• [Aim of the task]:
For this exercise, restate the records word for word.

• [Provided material]:
+-------+

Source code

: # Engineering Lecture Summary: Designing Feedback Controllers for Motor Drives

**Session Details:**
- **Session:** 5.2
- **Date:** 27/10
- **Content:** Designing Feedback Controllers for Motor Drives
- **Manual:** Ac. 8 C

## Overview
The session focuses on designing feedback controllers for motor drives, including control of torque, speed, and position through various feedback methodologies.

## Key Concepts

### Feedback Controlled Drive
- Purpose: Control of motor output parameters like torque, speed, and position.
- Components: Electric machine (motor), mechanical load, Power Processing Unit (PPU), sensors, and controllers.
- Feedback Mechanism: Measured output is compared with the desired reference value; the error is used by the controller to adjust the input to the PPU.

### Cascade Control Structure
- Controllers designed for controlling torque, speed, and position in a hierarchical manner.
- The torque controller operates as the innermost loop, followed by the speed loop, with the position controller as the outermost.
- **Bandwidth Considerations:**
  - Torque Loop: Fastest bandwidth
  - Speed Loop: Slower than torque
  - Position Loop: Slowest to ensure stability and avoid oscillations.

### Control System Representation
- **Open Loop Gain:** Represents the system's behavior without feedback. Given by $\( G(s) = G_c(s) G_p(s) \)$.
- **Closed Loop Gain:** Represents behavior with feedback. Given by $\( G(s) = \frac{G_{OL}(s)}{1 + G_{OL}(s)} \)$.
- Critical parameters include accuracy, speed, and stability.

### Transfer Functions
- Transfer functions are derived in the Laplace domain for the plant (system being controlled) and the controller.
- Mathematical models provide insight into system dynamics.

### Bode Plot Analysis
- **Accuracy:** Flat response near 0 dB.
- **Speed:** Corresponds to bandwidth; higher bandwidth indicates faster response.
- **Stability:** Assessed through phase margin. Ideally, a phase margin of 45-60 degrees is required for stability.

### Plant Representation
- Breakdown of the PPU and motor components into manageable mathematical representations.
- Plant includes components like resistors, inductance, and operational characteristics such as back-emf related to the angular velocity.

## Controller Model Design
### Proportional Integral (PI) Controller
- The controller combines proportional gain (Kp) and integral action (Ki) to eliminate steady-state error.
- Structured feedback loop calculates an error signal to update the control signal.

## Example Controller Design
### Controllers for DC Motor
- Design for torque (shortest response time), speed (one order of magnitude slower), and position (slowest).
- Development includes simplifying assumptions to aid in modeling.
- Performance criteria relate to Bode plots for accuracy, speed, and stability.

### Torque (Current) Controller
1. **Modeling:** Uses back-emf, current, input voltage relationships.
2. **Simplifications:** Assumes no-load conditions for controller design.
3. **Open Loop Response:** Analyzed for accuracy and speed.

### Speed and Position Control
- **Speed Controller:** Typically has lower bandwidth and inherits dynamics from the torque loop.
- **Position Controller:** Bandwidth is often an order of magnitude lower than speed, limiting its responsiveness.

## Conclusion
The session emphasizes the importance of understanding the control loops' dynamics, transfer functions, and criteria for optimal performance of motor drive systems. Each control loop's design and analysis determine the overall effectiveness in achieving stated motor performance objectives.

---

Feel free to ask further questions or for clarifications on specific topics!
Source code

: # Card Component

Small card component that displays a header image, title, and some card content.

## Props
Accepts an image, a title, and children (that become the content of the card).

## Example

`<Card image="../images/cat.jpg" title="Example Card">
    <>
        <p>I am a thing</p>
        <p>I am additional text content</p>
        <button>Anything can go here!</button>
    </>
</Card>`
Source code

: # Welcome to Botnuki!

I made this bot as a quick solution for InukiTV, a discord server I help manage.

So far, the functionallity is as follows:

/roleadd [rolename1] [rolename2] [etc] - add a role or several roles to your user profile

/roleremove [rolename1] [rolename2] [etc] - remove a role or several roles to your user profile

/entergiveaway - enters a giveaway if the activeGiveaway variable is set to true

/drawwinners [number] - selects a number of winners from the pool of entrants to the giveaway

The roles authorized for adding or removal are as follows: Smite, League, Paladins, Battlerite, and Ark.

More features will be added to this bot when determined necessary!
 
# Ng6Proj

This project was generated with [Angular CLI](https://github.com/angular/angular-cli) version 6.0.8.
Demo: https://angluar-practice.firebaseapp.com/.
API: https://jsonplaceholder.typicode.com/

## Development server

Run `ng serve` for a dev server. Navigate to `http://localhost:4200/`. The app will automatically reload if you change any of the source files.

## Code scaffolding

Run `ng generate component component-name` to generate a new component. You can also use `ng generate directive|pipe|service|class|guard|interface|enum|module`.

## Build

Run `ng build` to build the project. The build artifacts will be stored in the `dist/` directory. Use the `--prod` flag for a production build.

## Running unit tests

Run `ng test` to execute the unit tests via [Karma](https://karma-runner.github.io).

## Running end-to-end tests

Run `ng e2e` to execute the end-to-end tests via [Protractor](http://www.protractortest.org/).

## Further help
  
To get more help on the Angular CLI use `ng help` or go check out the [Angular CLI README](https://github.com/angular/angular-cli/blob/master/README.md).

+-------+

• [Worked solution]:
Source code

: # Engineering Lecture Summary: Designing Feedback Controllers for Motor Drives

**Session Details:**
- **Session:** 5.2
- **Date:** 27/10
- **Content:** Designing Feedback Controllers for Motor Drives
- **Manual:** Ac. 8 C

## Overview
The session focuses on designing feedback controllers for motor drives, including control of torque, speed, and position through various feedback methodologies.

## Key Concepts

### Feedback Controlled Drive
- Purpose: Control of motor output parameters like torque, speed, and position.
- Components: Electric machine (motor), mechanical load, Power Processing Unit (PPU), sensors, and controllers.
- Feedback Mechanism: Measured output is compared with the desired reference value; the error is used by the controller to adjust the input to the PPU.

### Cascade Control Structure
- Controllers designed for controlling torque, speed, and position in a hierarchical manner.
- The torque controller operates as the innermost loop, followed by the speed loop, with the position controller as the outermost.
- **Bandwidth Considerations:**
  - Torque Loop: Fastest bandwidth
  - Speed Loop: Slower than torque
  - Position Loop: Slowest to ensure stability and avoid oscillations.

### Control System Representation
- **Open Loop Gain:** Represents the system's behavior without feedback. Given by $\( G(s) = G_c(s) G_p(s) \)$.
- **Closed Loop Gain:** Represents behavior with feedback. Given by $\( G(s) = \frac{G_{OL}(s)}{1 + G_{OL}(s)} \)$.
- Critical parameters include accuracy, speed, and stability.

### Transfer Functions
- Transfer functions are derived in the Laplace domain for the plant (system being controlled) and the controller.
- Mathematical models provide insight into system dynamics.

### Bode Plot Analysis
- **Accuracy:** Flat response near 0 dB.
- **Speed:** Corresponds to bandwidth; higher bandwidth indicates faster response.
- **Stability:** Assessed through phase margin. Ideally, a phase margin of 45-60 degrees is required for stability.

### Plant Representation
- Breakdown of the PPU and motor components into manageable mathematical representations.
- Plant includes components like resistors, inductance, and operational characteristics such as back-emf related to the angular velocity.

## Controller Model Design
### Proportional Integral (PI) Controller
- The controller combines proportional gain (Kp) and integral action (Ki) to eliminate steady-state error.
- Structured feedback loop calculates an error signal to update the control signal.

## Example Controller Design
### Controllers for DC Motor
- Design for torque (shortest response time), speed (one order of magnitude slower), and position (slowest).
- Development includes simplifying assumptions to aid in modeling.
- Performance criteria relate to Bode plots for accuracy, speed, and stability.

### Torque (Current) Controller
1. **Modeling:** Uses back-emf, current, input voltage relationships.
2. **Simplifications:** Assumes no-load conditions for controller design.
3. **Open Loop Response:** Analyzed for accuracy and speed.

### Speed and Position Control
- **Speed Controller:** Typically has lower bandwidth and inherits dynamics from the torque loop.
- **Position Controller:** Bandwidth is often an order of magnitude lower than speed, limiting its responsiveness.

## Conclusion
The session emphasizes the importance of understanding the control loops' dynamics, transfer functions, and criteria for optimal performance of motor drive systems. Each control loop's design and analysis determine the overall effectiveness in achieving stated motor performance objectives.

---

Feel free to ask further questions or for clarifications on specific topics!
Source code

: # Card Component

Small card component that displays a header image, title, and some card content.

## Props
Accepts an image, a title, and children (that become the content of the card).

## Example

`<Card image="../images/cat.jpg" title="Example Card">
    <>
        <p>I am a thing</p>
        <p>I am additional text content</p>
        <button>Anything can go here!</button>
    </>
</Card>`
Source code

: # Welcome to Botnuki!

I made this bot as a quick solution for InukiTV, a discord server I help manage.

So far, the functionallity is as follows:

/roleadd [rolename1] [rolename2] [etc] - add a role or several roles to your user profile

/roleremove [rolename1] [rolename2] [etc] - remove a role or several roles to your user profile

/entergiveaway - enters a giveaway if the activeGiveaway variable is set to true

/drawwinners [number] - selects a number of winners from the pool of entrants to the giveaway

The roles authorized for adding or removal are as follows: Smite, League, Paladins, Battlerite, and Ark.

More features will be added to this bot when determined necessary!
 
# Ng6Proj

This project was generated with [Angular CLI](https://github.com/angular/angular-cli) version 6.0.8.
Demo: https://angluar-practice.firebaseapp.com/.
API: https://jsonplaceholder.typicode.com/

## Development server

Run `ng serve` for a dev server. Navigate to `http://localhost:4200/`. The app will automatically reload if you change any of the source files.

## Code scaffolding

Run `ng generate component component-name` to generate a new component. You can also use `ng generate directive|pipe|service|class|guard|interface|enum|module`.

## Build

Run `ng build` to build the project. The build artifacts will be stored in the `dist/` directory. Use the `--prod` flag for a production build.

## Running unit tests

Run `ng test` to execute the unit tests via [Karma](https://karma-runner.github.io).

## Running end-to-end tests

Run `ng e2e` to execute the end-to-end tests via [Protractor](http://www.protractortest.org/).

## Further help
  
To get more help on the Angular CLI use `ng help` or go check out the [Angular CLI README](https://github.com/angular/angular-cli/blob/master/README.md).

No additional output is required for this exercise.